** Data to process follows **
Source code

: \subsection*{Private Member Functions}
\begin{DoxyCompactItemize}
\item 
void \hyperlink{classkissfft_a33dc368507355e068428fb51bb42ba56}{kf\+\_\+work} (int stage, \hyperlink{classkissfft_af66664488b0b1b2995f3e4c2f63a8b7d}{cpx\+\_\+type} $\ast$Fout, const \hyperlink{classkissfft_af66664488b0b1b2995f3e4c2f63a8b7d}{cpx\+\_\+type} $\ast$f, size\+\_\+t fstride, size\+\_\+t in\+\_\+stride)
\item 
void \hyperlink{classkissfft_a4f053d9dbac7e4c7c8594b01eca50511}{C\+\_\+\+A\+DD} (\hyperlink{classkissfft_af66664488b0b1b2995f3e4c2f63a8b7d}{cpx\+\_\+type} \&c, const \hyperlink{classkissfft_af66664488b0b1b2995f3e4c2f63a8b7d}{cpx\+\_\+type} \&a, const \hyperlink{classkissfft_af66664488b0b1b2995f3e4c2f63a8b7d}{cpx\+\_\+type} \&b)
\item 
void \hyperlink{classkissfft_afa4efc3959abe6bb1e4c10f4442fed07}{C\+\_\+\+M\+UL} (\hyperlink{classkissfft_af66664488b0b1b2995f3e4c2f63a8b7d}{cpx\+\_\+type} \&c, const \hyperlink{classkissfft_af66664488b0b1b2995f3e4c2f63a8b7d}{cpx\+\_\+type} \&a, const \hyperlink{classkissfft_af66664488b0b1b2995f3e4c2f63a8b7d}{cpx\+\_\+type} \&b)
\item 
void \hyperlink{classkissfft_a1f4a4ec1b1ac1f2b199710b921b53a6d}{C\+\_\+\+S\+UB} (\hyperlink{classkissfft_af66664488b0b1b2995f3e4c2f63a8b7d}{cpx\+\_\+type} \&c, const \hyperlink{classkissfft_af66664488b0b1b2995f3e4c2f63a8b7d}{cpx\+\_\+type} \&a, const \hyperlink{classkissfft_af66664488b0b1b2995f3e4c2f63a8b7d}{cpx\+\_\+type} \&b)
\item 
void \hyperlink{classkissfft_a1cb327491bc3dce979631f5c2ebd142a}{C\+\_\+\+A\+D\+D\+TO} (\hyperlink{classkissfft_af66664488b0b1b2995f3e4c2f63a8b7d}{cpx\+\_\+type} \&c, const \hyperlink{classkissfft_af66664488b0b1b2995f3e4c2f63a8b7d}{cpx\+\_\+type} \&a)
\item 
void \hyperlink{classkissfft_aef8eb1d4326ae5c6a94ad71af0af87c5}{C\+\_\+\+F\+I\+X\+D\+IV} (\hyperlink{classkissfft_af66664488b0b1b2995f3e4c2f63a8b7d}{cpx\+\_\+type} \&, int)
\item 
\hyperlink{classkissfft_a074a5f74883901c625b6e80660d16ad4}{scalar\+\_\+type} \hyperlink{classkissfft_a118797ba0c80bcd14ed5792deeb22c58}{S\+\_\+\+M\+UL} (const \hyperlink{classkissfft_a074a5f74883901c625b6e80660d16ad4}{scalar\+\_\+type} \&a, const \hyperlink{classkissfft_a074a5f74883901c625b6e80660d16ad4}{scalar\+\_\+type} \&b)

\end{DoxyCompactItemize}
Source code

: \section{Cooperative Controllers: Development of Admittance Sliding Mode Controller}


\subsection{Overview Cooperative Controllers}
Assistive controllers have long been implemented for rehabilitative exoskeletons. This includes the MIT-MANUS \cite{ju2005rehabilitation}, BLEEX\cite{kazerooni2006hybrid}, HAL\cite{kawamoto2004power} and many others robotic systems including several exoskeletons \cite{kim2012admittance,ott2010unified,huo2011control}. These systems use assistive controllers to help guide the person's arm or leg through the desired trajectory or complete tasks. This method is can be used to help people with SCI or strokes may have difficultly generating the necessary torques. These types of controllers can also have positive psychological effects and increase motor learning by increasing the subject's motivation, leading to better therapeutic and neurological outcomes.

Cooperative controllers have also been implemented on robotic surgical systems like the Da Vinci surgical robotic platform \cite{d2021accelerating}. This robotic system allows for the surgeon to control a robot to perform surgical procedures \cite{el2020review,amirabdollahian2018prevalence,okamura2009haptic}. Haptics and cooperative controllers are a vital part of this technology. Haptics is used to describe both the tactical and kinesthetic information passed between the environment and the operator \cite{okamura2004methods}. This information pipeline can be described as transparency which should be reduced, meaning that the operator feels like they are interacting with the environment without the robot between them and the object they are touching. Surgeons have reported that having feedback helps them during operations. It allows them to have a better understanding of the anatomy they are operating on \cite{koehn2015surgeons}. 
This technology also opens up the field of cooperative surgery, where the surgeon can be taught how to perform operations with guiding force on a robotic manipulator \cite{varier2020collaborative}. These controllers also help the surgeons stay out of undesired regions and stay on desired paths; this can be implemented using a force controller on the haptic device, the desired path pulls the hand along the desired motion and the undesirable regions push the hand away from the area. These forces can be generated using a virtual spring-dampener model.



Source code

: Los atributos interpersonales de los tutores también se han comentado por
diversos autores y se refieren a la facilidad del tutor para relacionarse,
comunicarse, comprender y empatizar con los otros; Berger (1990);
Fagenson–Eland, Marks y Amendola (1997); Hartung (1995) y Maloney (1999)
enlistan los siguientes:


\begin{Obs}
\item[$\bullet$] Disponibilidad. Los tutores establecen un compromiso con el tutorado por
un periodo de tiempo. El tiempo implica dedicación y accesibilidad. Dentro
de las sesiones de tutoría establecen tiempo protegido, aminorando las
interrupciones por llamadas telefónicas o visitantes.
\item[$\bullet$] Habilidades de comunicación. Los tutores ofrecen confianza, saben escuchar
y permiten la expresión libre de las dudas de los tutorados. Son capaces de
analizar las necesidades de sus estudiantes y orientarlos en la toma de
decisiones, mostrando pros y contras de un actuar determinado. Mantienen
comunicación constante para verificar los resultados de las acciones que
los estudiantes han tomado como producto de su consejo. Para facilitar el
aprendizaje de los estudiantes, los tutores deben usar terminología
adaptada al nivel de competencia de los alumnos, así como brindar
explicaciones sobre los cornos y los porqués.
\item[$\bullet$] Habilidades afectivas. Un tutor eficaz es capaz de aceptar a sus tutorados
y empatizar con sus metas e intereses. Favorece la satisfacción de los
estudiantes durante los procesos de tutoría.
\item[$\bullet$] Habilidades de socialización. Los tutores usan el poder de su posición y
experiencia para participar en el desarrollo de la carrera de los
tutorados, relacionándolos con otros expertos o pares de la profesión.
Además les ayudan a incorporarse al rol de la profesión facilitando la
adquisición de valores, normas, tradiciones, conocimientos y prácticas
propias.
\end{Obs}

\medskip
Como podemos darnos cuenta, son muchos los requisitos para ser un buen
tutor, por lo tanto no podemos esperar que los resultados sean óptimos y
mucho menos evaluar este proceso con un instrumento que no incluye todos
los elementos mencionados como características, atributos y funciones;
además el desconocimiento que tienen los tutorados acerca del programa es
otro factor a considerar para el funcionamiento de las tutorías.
** End of Data to process **
### Problem
Make an exact copy of all the data.

### Written solution
Source code

: \subsection*{Private Member Functions}
\begin{DoxyCompactItemize}
\item 
void \hyperlink{classkissfft_a33dc368507355e068428fb51bb42ba56}{kf\+\_\+work} (int stage, \hyperlink{classkissfft_af66664488b0b1b2995f3e4c2f63a8b7d}{cpx\+\_\+type} $\ast$Fout, const \hyperlink{classkissfft_af66664488b0b1b2995f3e4c2f63a8b7d}{cpx\+\_\+type} $\ast$f, size\+\_\+t fstride, size\+\_\+t in\+\_\+stride)
\item 
void \hyperlink{classkissfft_a4f053d9dbac7e4c7c8594b01eca50511}{C\+\_\+\+A\+DD} (\hyperlink{classkissfft_af66664488b0b1b2995f3e4c2f63a8b7d}{cpx\+\_\+type} \&c, const \hyperlink{classkissfft_af66664488b0b1b2995f3e4c2f63a8b7d}{cpx\+\_\+type} \&a, const \hyperlink{classkissfft_af66664488b0b1b2995f3e4c2f63a8b7d}{cpx\+\_\+type} \&b)
\item 
void \hyperlink{classkissfft_afa4efc3959abe6bb1e4c10f4442fed07}{C\+\_\+\+M\+UL} (\hyperlink{classkissfft_af66664488b0b1b2995f3e4c2f63a8b7d}{cpx\+\_\+type} \&c, const \hyperlink{classkissfft_af66664488b0b1b2995f3e4c2f63a8b7d}{cpx\+\_\+type} \&a, const \hyperlink{classkissfft_af66664488b0b1b2995f3e4c2f63a8b7d}{cpx\+\_\+type} \&b)
\item 
void \hyperlink{classkissfft_a1f4a4ec1b1ac1f2b199710b921b53a6d}{C\+\_\+\+S\+UB} (\hyperlink{classkissfft_af66664488b0b1b2995f3e4c2f63a8b7d}{cpx\+\_\+type} \&c, const \hyperlink{classkissfft_af66664488b0b1b2995f3e4c2f63a8b7d}{cpx\+\_\+type} \&a, const \hyperlink{classkissfft_af66664488b0b1b2995f3e4c2f63a8b7d}{cpx\+\_\+type} \&b)
\item 
void \hyperlink{classkissfft_a1cb327491bc3dce979631f5c2ebd142a}{C\+\_\+\+A\+D\+D\+TO} (\hyperlink{classkissfft_af66664488b0b1b2995f3e4c2f63a8b7d}{cpx\+\_\+type} \&c, const \hyperlink{classkissfft_af66664488b0b1b2995f3e4c2f63a8b7d}{cpx\+\_\+type} \&a)
\item 
void \hyperlink{classkissfft_aef8eb1d4326ae5c6a94ad71af0af87c5}{C\+\_\+\+F\+I\+X\+D\+IV} (\hyperlink{classkissfft_af66664488b0b1b2995f3e4c2f63a8b7d}{cpx\+\_\+type} \&, int)
\item 
\hyperlink{classkissfft_a074a5f74883901c625b6e80660d16ad4}{scalar\+\_\+type} \hyperlink{classkissfft_a118797ba0c80bcd14ed5792deeb22c58}{S\+\_\+\+M\+UL} (const \hyperlink{classkissfft_a074a5f74883901c625b6e80660d16ad4}{scalar\+\_\+type} \&a, const \hyperlink{classkissfft_a074a5f74883901c625b6e80660d16ad4}{scalar\+\_\+type} \&b)

\end{DoxyCompactItemize}
Source code

: \section{Cooperative Controllers: Development of Admittance Sliding Mode Controller}


\subsection{Overview Cooperative Controllers}
Assistive controllers have long been implemented for rehabilitative exoskeletons. This includes the MIT-MANUS \cite{ju2005rehabilitation}, BLEEX\cite{kazerooni2006hybrid}, HAL\cite{kawamoto2004power} and many others robotic systems including several exoskeletons \cite{kim2012admittance,ott2010unified,huo2011control}. These systems use assistive controllers to help guide the person's arm or leg through the desired trajectory or complete tasks. This method is can be used to help people with SCI or strokes may have difficultly generating the necessary torques. These types of controllers can also have positive psychological effects and increase motor learning by increasing the subject's motivation, leading to better therapeutic and neurological outcomes.

Cooperative controllers have also been implemented on robotic surgical systems like the Da Vinci surgical robotic platform \cite{d2021accelerating}. This robotic system allows for the surgeon to control a robot to perform surgical procedures \cite{el2020review,amirabdollahian2018prevalence,okamura2009haptic}. Haptics and cooperative controllers are a vital part of this technology. Haptics is used to describe both the tactical and kinesthetic information passed between the environment and the operator \cite{okamura2004methods}. This information pipeline can be described as transparency which should be reduced, meaning that the operator feels like they are interacting with the environment without the robot between them and the object they are touching. Surgeons have reported that having feedback helps them during operations. It allows them to have a better understanding of the anatomy they are operating on \cite{koehn2015surgeons}. 
This technology also opens up the field of cooperative surgery, where the surgeon can be taught how to perform operations with guiding force on a robotic manipulator \cite{varier2020collaborative}. These controllers also help the surgeons stay out of undesired regions and stay on desired paths; this can be implemented using a force controller on the haptic device, the desired path pulls the hand along the desired motion and the undesirable regions push the hand away from the area. These forces can be generated using a virtual spring-dampener model.



Source code

: Los atributos interpersonales de los tutores también se han comentado por
diversos autores y se refieren a la facilidad del tutor para relacionarse,
comunicarse, comprender y empatizar con los otros; Berger (1990);
Fagenson–Eland, Marks y Amendola (1997); Hartung (1995) y Maloney (1999)
enlistan los siguientes:


\begin{Obs}
\item[$\bullet$] Disponibilidad. Los tutores establecen un compromiso con el tutorado por
un periodo de tiempo. El tiempo implica dedicación y accesibilidad. Dentro
de las sesiones de tutoría establecen tiempo protegido, aminorando las
interrupciones por llamadas telefónicas o visitantes.
\item[$\bullet$] Habilidades de comunicación. Los tutores ofrecen confianza, saben escuchar
y permiten la expresión libre de las dudas de los tutorados. Son capaces de
analizar las necesidades de sus estudiantes y orientarlos en la toma de
decisiones, mostrando pros y contras de un actuar determinado. Mantienen
comunicación constante para verificar los resultados de las acciones que
los estudiantes han tomado como producto de su consejo. Para facilitar el
aprendizaje de los estudiantes, los tutores deben usar terminología
adaptada al nivel de competencia de los alumnos, así como brindar
explicaciones sobre los cornos y los porqués.
\item[$\bullet$] Habilidades afectivas. Un tutor eficaz es capaz de aceptar a sus tutorados
y empatizar con sus metas e intereses. Favorece la satisfacción de los
estudiantes durante los procesos de tutoría.
\item[$\bullet$] Habilidades de socialización. Los tutores usan el poder de su posición y
experiencia para participar en el desarrollo de la carrera de los
tutorados, relacionándolos con otros expertos o pares de la profesión.
Además les ayudan a incorporarse al rol de la profesión facilitando la
adquisición de valores, normas, tradiciones, conocimientos y prácticas
propias.
\end{Obs}

\medskip
Como podemos darnos cuenta, son muchos los requisitos para ser un buen
tutor, por lo tanto no podemos esperar que los resultados sean óptimos y
mucho menos evaluar este proceso con un instrumento que no incluye todos
los elementos mencionados como características, atributos y funciones;
además el desconocimiento que tienen los tutorados acerca del programa es
otro factor a considerar para el funcionamiento de las tutorías.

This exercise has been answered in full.